> **Data for processing**
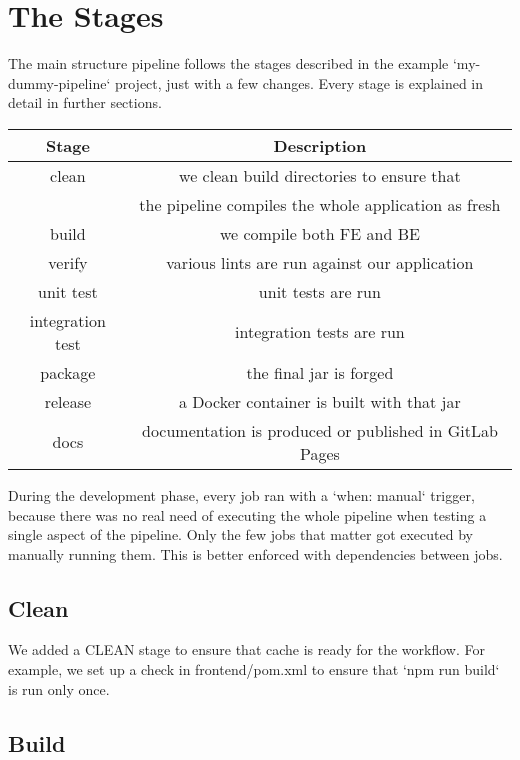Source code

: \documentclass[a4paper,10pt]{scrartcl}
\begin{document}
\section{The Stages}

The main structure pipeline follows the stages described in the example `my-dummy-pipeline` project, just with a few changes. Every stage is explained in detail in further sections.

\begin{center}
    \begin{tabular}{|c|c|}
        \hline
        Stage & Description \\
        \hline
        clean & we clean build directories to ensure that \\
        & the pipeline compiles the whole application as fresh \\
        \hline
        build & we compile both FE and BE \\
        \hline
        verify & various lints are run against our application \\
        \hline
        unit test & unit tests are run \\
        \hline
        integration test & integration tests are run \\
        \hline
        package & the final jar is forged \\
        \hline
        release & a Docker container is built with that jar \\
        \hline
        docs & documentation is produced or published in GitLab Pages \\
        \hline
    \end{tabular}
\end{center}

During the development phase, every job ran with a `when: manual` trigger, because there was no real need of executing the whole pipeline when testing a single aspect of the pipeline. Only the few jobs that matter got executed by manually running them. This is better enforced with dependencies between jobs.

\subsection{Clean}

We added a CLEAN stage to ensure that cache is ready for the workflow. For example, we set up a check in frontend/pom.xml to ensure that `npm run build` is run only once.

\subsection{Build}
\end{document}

> **What is needed**
Using the material above, find each line that holds "subsection" and copy that line.

> **Reply to the task**
\subsection{Clean}
\subsection{Build}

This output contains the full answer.